Daily fantasy sports companies seek gambling approval overseas
Lawmakers in OH are preparing to review whether daily fantasy sports betting sites should be declared illegal gambling operations.
State Rep. Myra Crownover, R-Denton, sent a request to Paxton Thursday asking him about the two leading fantasy sports sites, in which participants pay entry fees to assemble fantasy teams using real athletes.
Meanwhile, Arkansas Attorney General Leslie Rutledge is evaluating how to proceed. As John Oliver explained on Sunday, a recent study of daily fantasy sports sites revealed that 91% of all profits won went to just 1.3% of players.
Oliver gleefully points out that despite the sites’ constant repetition of the phrase “skill based”, the games are actually extremely similar to many forms of gambling, even in the words of their own executives, who compare daily fantasy to online poker.
State Republicans are launching an unprecedented grass-roots effort to challenge Gov. Cuomo’s controversial plan to impose a $15-an-hour minimum wage on all NY businesses – a near-70 percent increase and the highest in the nation. That doesn’t mean other daily fantasy sports operators, like Yahoo and CBS, are in the clear. DraftKings now controls roughly 40 percent of the United States Internet fantasy sports market; FanDuel around 55 percent. Ohio’s attorney general says the state Legislature is the appropriate body to enact any ban.
“I’m not going to use a several-hundred-year-old criminal statute that was written at a time when this kind of industry was never envisioned”, she told reporters on Wednesday, according to published news reports.

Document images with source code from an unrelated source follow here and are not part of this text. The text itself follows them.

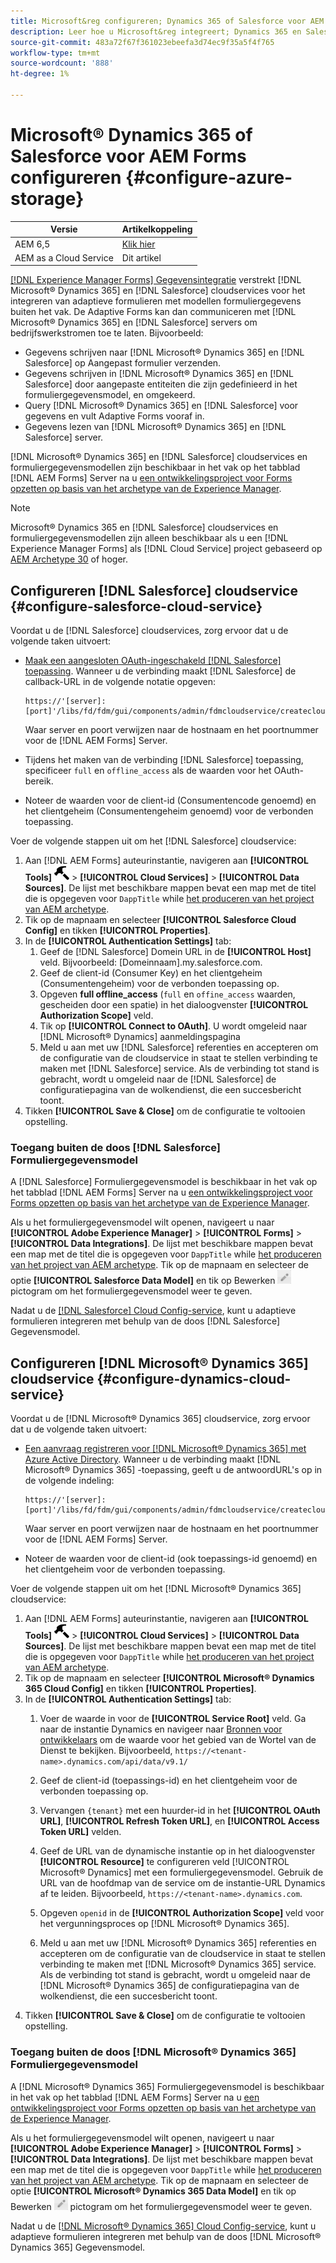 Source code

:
 ```yaml
---
title: Microsoft&reg configureren; Dynamics 365 of Salesforce voor AEM Forms
description: Leer hoe u Microsoft&reg integreert; Dynamics 365 en Salesforce met adaptieve formulieren.
source-git-commit: 483a72f67f361023ebeefa3d74ec9f35a5f4f765
workflow-type: tm+mt
source-wordcount: '888'
ht-degree: 1%

---
```


# Microsoft® Dynamics 365 of Salesforce voor AEM Forms configureren {#configure-azure-storage}

| Versie | Artikelkoppeling |
| -------- | ---------------------------- |
| AEM 6,5 | [Klik hier](https://experienceleague.adobe.com/docs/experience-manager-65/forms/form-data-model/oauth2-client-credentials-flow-for-server-to-server-integration.html) |
| AEM as a Cloud Service | Dit artikel |

[[!DNL Experience Manager Forms] Gegevensintegratie](data-integration.md) verstrekt [!DNL Microsoft® Dynamics 365] en [!DNL Salesforce] cloudservices voor het integreren van adaptieve formulieren met modellen formuliergegevens buiten het vak. De Adaptive Forms kan dan communiceren met [!DNL Microsoft® Dynamics 365] en [!DNL Salesforce] servers om bedrijfswerkstromen toe te laten. Bijvoorbeeld:

* Gegevens schrijven naar [!DNL Microsoft® Dynamics 365] en [!DNL Salesforce] op Aangepast formulier verzenden.
* Gegevens schrijven in [!DNL Microsoft® Dynamics 365] en [!DNL Salesforce] door aangepaste entiteiten die zijn gedefinieerd in het formuliergegevensmodel, en omgekeerd.
* Query [!DNL Microsoft® Dynamics 365] en [!DNL Salesforce] voor gegevens en vult Adaptive Forms vooraf in.
* Gegevens lezen van [!DNL Microsoft® Dynamics 365] en [!DNL Salesforce] server.

[!DNL Microsoft® Dynamics 365] en [!DNL Salesforce] cloudservices en formuliergegevensmodellen zijn beschikbaar in het vak op het tabblad [!DNL AEM Forms] Server na u [een ontwikkelingsproject voor Forms opzetten op basis van het archetype van de Experience Manager](setup-local-development-environment.md#forms-cloud-service-local-development-environment).

>[!NOTE]
>
>Microsoft® Dynamics 365 en [!DNL Salesforce] cloudservices en formuliergegevensmodellen zijn alleen beschikbaar als u een [!DNL Experience Manager Forms] als [!DNL Cloud Service] project gebaseerd op [AEM Archetype 30](https://github.com/adobe/aem-project-archetype/releases/tag/aem-project-archetype-30) of hoger.

## Configureren [!DNL Salesforce] cloudservice {#configure-salesforce-cloud-service}

Voordat u de [!DNL Salesforce] cloudservices, zorg ervoor dat u de volgende taken uitvoert:

* [Maak een aangesloten OAuth-ingeschakeld [!DNL Salesforce] toepassing](https://help.salesforce.com/s/articleView?id=sf.connected_app_create_api_integration.htm&amp;type=5). Wanneer u de verbinding maakt [!DNL Salesforce] de callback-URL in de volgende notatie opgeven:

  ```
  https://'[server]:[port]'/libs/fd/fdm/gui/components/admin/fdmcloudservice/createcloudconfigwizard/cloudservices.html
  ```

  Waar server en poort verwijzen naar de hostnaam en het poortnummer voor de [!DNL AEM Forms] Server.

* Tijdens het maken van de verbinding [!DNL Salesforce] toepassing, specificeer `full` en `offline_access` als de waarden voor het OAuth-bereik.

* Noteer de waarden voor de client-id (Consumentencode genoemd) en het clientgeheim (Consumentengeheim genoemd) voor de verbonden toepassing.

Voer de volgende stappen uit om het [!DNL Salesforce] cloudservice:

1. Aan [!DNL AEM Forms] auteurinstantie, navigeren aan **[!UICONTROL Tools]** ![hamer](assets/hammer.png) > **[!UICONTROL Cloud Services]** > **[!UICONTROL Data Sources]**. De lijst met beschikbare mappen bevat een map met de titel die is opgegeven voor `DappTitle`  while [het produceren van het project van AEM archetype](setup-local-development-environment.md#forms-cloud-service-local-development-environment).
1. Tik op de mapnaam en selecteer **[!UICONTROL Salesforce Cloud Config]** en tikken **[!UICONTROL Properties]**.
1. In de **[!UICONTROL Authentication Settings]** tab:
   1. Geef de [!DNL Salesforce] Domein URL in de **[!UICONTROL Host]** veld. Bijvoorbeeld: [Domeinnaam].my.salesforce.com.
   1. Geef de client-id (Consumer Key) en het clientgeheim (Consumentengeheim) voor de verbonden toepassing op.
   1. Opgeven **full offline_access** (`full` en `offine_access` waarden, gescheiden door een spatie) in het dialoogvenster **[!UICONTROL Authorization Scope]** veld.
   1. Tik op **[!UICONTROL Connect to OAuth]**. U wordt omgeleid naar [!DNL Microsoft® Dynamics] aanmeldingspagina
   1. Meld u aan met uw [!DNL Salesforce] referenties en accepteren om de configuratie van de cloudservice in staat te stellen verbinding te maken met [!DNL Salesforce] service. Als de verbinding tot stand is gebracht, wordt u omgeleid naar de [!DNL Salesforce] de configuratiepagina van de wolkendienst, die een succesbericht toont.
1. Tikken **[!UICONTROL Save & Close]** om de configuratie te voltooien opstelling.

### Toegang buiten de doos [!DNL Salesforce] Formuliergegevensmodel

A [!DNL Salesforce] Formuliergegevensmodel is beschikbaar in het vak op het tabblad [!DNL AEM Forms] Server na u [een ontwikkelingsproject voor Forms opzetten op basis van het archetype van de Experience Manager](setup-local-development-environment.md#forms-cloud-service-local-development-environment).

Als u het formuliergegevensmodel wilt openen, navigeert u naar **[!UICONTROL Adobe Experience Manager]** > **[!UICONTROL Forms]** > **[!UICONTROL Data Integrations]**. De lijst met beschikbare mappen bevat een map met de titel die is opgegeven voor `DappTitle`  while [het produceren van het project van AEM archetype](setup-local-development-environment.md#forms-cloud-service-local-development-environment). Tik op de mapnaam en selecteer de optie **[!UICONTROL Salesforce Data Model]** en tik op Bewerken ![Bewerken](assets/edit.png) pictogram om het formuliergegevensmodel weer te geven.

Nadat u de [[!DNL Salesforce] Cloud Config-service](#configure-salesforce-cloud-service), kunt u adaptieve formulieren integreren met behulp van de doos [!DNL Salesforce] Gegevensmodel.

## Configureren [!DNL Microsoft® Dynamics 365] cloudservice {#configure-dynamics-cloud-service}

Voordat u de [!DNL Microsoft® Dynamics 365] cloudservice, zorg ervoor dat u de volgende taken uitvoert:

* [Een aanvraag registreren voor [!DNL Microsoft® Dynamics 365] met Azure Active Directory](https://docs.microsoft.com/en-us/powerapps/developer/data-platform/walkthrough-register-app-azure-active-directory). Wanneer u de verbinding maakt [!DNL Microsoft® Dynamics 365] -toepassing, geeft u de antwoordURL&#39;s op in de volgende indeling:

  ```
  https://'[server]:[port]'/libs/fd/fdm/gui/components/admin/fdmcloudservice/createcloudconfigwizard/cloudservices.html
  ```

  Waar server en poort verwijzen naar de hostnaam en het poortnummer voor de [!DNL AEM Forms] Server.

* Noteer de waarden voor de client-id (ook toepassings-id genoemd) en het clientgeheim voor de verbonden toepassing.

Voer de volgende stappen uit om het [!DNL Microsoft® Dynamics 365] cloudservice:

1. Aan [!DNL AEM Forms] auteurinstantie, navigeren aan **[!UICONTROL Tools]** ![hamer](assets/hammer.png) > **[!UICONTROL Cloud Services]** > **[!UICONTROL Data Sources]**. De lijst met beschikbare mappen bevat een map met de titel die is opgegeven voor `DappTitle`  while [het produceren van het project van AEM archetype](setup-local-development-environment.md#forms-cloud-service-local-development-environment).
1. Tik op de mapnaam en selecteer **[!UICONTROL Microsoft® Dynamics 365 Cloud Config]** en tikken **[!UICONTROL Properties]**.
1. In de **[!UICONTROL Authentication Settings]** tab:
   1. Voer de waarde in voor de **[!UICONTROL Service Root]** veld. Ga naar de instantie Dynamics en navigeer naar [Bronnen voor ontwikkelaars](https://docs.microsoft.com/en-us/powerapps/developer/data-platform/view-download-developer-resources) om de waarde voor het gebied van de Wortel van de Dienst te bekijken. Bijvoorbeeld, `https://<tenant-name>.dynamics.com/api/data/v9.1/`
   1. Geef de client-id (toepassings-id) en het clientgeheim voor de verbonden toepassing op.
   1. Vervangen `{tenant}` met een huurder-id in het **[!UICONTROL OAuth URL]**, **[!UICONTROL Refresh Token URL]**, en **[!UICONTROL Access Token URL]** velden.
   1. Geef de URL van de dynamische instantie op in het dialoogvenster **[!UICONTROL Resource]** te configureren veld [!UICONTROL Microsoft® Dynamics] met een formuliergegevensmodel. Gebruik de URL van de hoofdmap van de service om de instantie-URL Dynamics af te leiden. Bijvoorbeeld, `https://<tenant-name>.dynamics.com`.

   1. Opgeven `openid` in de **[!UICONTROL Authorization Scope]** veld voor het vergunningsproces op [!DNL Microsoft® Dynamics 365].
   1. Meld u aan met uw [!DNL Microsoft® Dynamics 365] referenties en accepteren om de configuratie van de cloudservice in staat te stellen verbinding te maken met [!DNL Microsoft® Dynamics 365] service. Als de verbinding tot stand is gebracht, wordt u omgeleid naar de [!DNL Microsoft® Dynamics 365] de configuratiepagina van de wolkendienst, die een succesbericht toont.
1. Tikken **[!UICONTROL Save & Close]** om de configuratie te voltooien opstelling.

### Toegang buiten de doos [!DNL Microsoft® Dynamics 365] Formuliergegevensmodel

A [!DNL Microsoft® Dynamics 365] Formuliergegevensmodel is beschikbaar in het vak op het tabblad [!DNL AEM Forms] Server na u [een ontwikkelingsproject voor Forms opzetten op basis van het archetype van de Experience Manager](setup-local-development-environment.md##forms-cloud-service-local-development-environment).

Als u het formuliergegevensmodel wilt openen, navigeert u naar **[!UICONTROL Adobe Experience Manager]** > **[!UICONTROL Forms]** > **[!UICONTROL Data Integrations]**. De lijst met beschikbare mappen bevat een map met de titel die is opgegeven voor `DappTitle`  while [het produceren van het project van AEM archetype](setup-local-development-environment.md#forms-cloud-service-local-development-environment). Tik op de mapnaam en selecteer de optie **[!UICONTROL Microsoft® Dynamics 365 Data Model]** en tik op Bewerken ![Bewerken](assets/edit.png) pictogram om het formuliergegevensmodel weer te geven.

Nadat u de [[!DNL Microsoft® Dynamics 365] Cloud Config-service](#configure-dynamics-cloud-service), kunt u adaptieve formulieren integreren met behulp van de doos [!DNL Microsoft® Dynamics 365] Gegevensmodel.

“FanDuel has always been compliant with federal and state law and we will cooperate with all parties about how to define the right set of rules for our industry as it continues to grow”, an emailed response from FanDuel’s press office states regarding Texas’ inquiry.
But while numerous states are now grappling to answer the question whether to allow these companies to operate within their borders, the matter is already a long-established issue in Montana. NY could follow suit, but the headlines would not be as catchy. “Because both companies have refused to follow the law in our state, we will take action to enforce state law”. Both companies have said they intend to fight any shutdown demand in court.
The NY attorney general believes illegitimate gambling causes social and economic harm, as well as misleads consumers. But it seems NY is mainly concerned about New Yorkers struggling with pathological gambling only when those New Yorkers are losing their money to private companies.